_Assignment_.
Gather all lines from the material that contain the word "language".
☆ ☆ ☆ ☆ ☆
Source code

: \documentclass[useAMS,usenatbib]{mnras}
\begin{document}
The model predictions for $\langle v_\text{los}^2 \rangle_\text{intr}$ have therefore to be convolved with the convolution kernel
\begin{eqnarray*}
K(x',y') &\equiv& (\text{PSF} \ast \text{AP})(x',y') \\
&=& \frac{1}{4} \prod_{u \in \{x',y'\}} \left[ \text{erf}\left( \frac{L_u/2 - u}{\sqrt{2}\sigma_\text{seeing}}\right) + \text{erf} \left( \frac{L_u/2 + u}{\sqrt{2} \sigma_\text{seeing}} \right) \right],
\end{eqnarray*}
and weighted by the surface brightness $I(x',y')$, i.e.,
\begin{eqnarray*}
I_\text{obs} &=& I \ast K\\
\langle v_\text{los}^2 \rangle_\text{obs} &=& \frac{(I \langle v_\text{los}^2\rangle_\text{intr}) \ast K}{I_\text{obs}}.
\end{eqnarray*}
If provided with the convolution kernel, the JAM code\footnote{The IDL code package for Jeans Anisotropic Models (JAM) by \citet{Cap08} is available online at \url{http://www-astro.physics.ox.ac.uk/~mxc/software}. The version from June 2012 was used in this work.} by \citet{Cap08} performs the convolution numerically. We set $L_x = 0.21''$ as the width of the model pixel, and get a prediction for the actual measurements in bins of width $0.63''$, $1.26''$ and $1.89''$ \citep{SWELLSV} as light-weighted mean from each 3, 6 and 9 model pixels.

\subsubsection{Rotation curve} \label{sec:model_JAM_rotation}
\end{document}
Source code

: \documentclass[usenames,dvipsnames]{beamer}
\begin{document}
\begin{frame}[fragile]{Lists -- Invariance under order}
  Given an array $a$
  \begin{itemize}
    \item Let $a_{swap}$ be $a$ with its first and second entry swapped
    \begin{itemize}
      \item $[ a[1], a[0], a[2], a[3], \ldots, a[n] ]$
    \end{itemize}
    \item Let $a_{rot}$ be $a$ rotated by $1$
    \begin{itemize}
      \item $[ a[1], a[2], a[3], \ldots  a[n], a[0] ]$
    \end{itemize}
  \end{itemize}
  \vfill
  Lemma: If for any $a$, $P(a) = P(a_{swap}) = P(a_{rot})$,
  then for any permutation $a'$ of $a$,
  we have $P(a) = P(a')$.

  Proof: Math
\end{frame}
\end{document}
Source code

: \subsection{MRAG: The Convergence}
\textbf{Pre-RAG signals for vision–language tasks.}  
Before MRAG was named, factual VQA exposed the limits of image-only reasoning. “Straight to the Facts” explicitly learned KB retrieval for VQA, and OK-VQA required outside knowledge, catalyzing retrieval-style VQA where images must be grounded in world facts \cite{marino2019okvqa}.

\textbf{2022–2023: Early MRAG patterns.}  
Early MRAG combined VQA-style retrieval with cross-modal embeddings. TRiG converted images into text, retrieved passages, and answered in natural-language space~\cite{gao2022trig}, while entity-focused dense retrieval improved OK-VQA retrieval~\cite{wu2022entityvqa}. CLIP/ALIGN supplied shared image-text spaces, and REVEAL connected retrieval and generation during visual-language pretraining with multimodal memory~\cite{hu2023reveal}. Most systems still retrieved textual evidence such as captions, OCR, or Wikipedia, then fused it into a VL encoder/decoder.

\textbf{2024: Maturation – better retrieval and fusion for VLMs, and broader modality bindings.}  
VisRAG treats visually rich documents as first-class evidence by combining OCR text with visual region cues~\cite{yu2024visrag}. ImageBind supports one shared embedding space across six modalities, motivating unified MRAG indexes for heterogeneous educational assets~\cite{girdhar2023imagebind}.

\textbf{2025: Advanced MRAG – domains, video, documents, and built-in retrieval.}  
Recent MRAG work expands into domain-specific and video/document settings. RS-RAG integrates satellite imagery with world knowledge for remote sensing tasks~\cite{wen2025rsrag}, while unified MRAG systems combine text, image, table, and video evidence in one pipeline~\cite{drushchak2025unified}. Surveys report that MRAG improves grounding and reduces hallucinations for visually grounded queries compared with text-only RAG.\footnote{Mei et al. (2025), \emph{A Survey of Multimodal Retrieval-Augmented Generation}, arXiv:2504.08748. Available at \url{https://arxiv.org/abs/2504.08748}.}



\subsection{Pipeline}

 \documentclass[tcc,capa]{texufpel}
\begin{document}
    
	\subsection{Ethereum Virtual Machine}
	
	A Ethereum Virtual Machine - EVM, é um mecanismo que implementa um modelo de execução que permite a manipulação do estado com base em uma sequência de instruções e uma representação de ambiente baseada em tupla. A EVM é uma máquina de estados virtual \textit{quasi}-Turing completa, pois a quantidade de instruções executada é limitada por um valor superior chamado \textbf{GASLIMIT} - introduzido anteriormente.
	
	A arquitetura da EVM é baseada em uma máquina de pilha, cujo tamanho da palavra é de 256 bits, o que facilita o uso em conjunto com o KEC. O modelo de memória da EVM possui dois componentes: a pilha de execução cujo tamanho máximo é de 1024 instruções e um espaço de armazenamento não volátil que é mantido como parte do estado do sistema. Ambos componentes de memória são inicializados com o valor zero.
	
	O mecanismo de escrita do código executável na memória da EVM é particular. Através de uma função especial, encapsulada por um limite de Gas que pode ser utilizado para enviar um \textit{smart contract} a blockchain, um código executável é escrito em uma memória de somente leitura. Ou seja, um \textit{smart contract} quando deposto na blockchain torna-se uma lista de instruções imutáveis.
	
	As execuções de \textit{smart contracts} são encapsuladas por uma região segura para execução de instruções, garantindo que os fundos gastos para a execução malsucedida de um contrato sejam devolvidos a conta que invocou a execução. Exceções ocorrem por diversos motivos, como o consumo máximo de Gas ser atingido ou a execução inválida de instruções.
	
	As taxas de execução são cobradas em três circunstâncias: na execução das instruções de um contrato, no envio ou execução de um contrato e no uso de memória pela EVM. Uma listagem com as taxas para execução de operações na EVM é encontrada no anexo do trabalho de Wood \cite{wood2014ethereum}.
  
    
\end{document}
☆ ☆ ☆ ☆ ☆
_Task response_.
\textbf{Pre-RAG signals for vision–language tasks.}  
Early MRAG combined VQA-style retrieval with cross-modal embeddings. TRiG converted images into text, retrieved passages, and answered in natural-language space~\cite{gao2022trig}, while entity-focused dense retrieval improved OK-VQA retrieval~\cite{wu2022entityvqa}. CLIP/ALIGN supplied shared image-text spaces, and REVEAL connected retrieval and generation during visual-language pretraining with multimodal memory~\cite{hu2023reveal}. Most systems still retrieved textual evidence such as captions, OCR, or Wikipedia, then fused it into a VL encoder/decoder.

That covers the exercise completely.